**Data for this task**
*** Begin section ***
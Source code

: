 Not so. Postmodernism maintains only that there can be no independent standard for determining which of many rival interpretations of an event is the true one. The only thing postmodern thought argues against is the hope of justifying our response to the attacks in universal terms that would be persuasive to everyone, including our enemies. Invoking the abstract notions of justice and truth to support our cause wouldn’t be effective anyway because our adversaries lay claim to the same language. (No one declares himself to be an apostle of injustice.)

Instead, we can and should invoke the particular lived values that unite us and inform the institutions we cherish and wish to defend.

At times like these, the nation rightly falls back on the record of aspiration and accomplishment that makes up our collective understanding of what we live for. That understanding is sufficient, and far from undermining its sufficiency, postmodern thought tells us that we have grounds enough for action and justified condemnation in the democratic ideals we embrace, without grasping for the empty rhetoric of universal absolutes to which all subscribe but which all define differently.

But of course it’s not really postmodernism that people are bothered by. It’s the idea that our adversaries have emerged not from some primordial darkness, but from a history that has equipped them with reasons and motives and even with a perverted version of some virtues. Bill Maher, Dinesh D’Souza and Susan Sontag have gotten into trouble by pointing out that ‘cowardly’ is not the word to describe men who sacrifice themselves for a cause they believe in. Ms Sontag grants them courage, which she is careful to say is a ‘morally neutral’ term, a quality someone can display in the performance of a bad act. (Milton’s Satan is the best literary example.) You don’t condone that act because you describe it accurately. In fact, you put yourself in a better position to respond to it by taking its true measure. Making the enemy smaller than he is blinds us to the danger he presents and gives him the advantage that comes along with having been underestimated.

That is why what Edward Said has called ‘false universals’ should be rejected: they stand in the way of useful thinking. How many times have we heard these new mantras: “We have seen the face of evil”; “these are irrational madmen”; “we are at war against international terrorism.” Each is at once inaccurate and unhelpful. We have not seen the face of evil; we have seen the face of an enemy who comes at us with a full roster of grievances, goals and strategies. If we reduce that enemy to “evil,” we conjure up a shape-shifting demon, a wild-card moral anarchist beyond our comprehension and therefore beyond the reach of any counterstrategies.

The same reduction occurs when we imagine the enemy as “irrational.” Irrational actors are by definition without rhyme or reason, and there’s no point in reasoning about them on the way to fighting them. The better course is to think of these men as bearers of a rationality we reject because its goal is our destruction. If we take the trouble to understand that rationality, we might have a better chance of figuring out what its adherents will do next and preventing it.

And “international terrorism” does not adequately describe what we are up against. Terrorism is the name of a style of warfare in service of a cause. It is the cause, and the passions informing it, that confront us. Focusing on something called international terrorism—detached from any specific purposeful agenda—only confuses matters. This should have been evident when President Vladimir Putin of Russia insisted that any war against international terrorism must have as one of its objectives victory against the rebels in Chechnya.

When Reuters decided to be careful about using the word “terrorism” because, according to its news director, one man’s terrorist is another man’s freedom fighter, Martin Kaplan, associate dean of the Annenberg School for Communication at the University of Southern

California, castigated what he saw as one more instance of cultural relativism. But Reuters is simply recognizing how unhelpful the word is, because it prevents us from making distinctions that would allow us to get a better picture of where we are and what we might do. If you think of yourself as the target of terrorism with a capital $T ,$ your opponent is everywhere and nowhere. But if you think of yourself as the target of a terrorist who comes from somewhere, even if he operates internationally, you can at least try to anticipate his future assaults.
*** End section ***
**Required action**
Retype the material above exactly as given.

**Answer space**
Source code

: Not so. Postmodernism maintains only that there can be no independent standard for determining which of many rival interpretations of an event is the true one. The only thing postmodern thought argues against is the hope of justifying our response to the attacks in universal terms that would be persuasive to everyone, including our enemies. Invoking the abstract notions of justice and truth to support our cause wouldn’t be effective anyway because our adversaries lay claim to the same language. (No one declares himself to be an apostle of injustice.)

Instead, we can and should invoke the particular lived values that unite us and inform the institutions we cherish and wish to defend.

At times like these, the nation rightly falls back on the record of aspiration and accomplishment that makes up our collective understanding of what we live for. That understanding is sufficient, and far from undermining its sufficiency, postmodern thought tells us that we have grounds enough for action and justified condemnation in the democratic ideals we embrace, without grasping for the empty rhetoric of universal absolutes to which all subscribe but which all define differently.

But of course it’s not really postmodernism that people are bothered by. It’s the idea that our adversaries have emerged not from some primordial darkness, but from a history that has equipped them with reasons and motives and even with a perverted version of some virtues. Bill Maher, Dinesh D’Souza and Susan Sontag have gotten into trouble by pointing out that ‘cowardly’ is not the word to describe men who sacrifice themselves for a cause they believe in. Ms Sontag grants them courage, which she is careful to say is a ‘morally neutral’ term, a quality someone can display in the performance of a bad act. (Milton’s Satan is the best literary example.) You don’t condone that act because you describe it accurately. In fact, you put yourself in a better position to respond to it by taking its true measure. Making the enemy smaller than he is blinds us to the danger he presents and gives him the advantage that comes along with having been underestimated.

That is why what Edward Said has called ‘false universals’ should be rejected: they stand in the way of useful thinking. How many times have we heard these new mantras: “We have seen the face of evil”; “these are irrational madmen”; “we are at war against international terrorism.” Each is at once inaccurate and unhelpful. We have not seen the face of evil; we have seen the face of an enemy who comes at us with a full roster of grievances, goals and strategies. If we reduce that enemy to “evil,” we conjure up a shape-shifting demon, a wild-card moral anarchist beyond our comprehension and therefore beyond the reach of any counterstrategies.

The same reduction occurs when we imagine the enemy as “irrational.” Irrational actors are by definition without rhyme or reason, and there’s no point in reasoning about them on the way to fighting them. The better course is to think of these men as bearers of a rationality we reject because its goal is our destruction. If we take the trouble to understand that rationality, we might have a better chance of figuring out what its adherents will do next and preventing it.

And “international terrorism” does not adequately describe what we are up against. Terrorism is the name of a style of warfare in service of a cause. It is the cause, and the passions informing it, that confront us. Focusing on something called international terrorism—detached from any specific purposeful agenda—only confuses matters. This should have been evident when President Vladimir Putin of Russia insisted that any war against international terrorism must have as one of its objectives victory against the rebels in Chechnya.

When Reuters decided to be careful about using the word “terrorism” because, according to its news director, one man’s terrorist is another man’s freedom fighter, Martin Kaplan, associate dean of the Annenberg School for Communication at the University of Southern

California, castigated what he saw as one more instance of cultural relativism. But Reuters is simply recognizing how unhelpful the word is, because it prevents us from making distinctions that would allow us to get a better picture of where we are and what we might do. If you think of yourself as the target of terrorism with a capital $T ,$ your opponent is everywhere and nowhere. But if you think of yourself as the target of a terrorist who comes from somewhere, even if he operates internationally, you can at least try to anticipate his future assaults.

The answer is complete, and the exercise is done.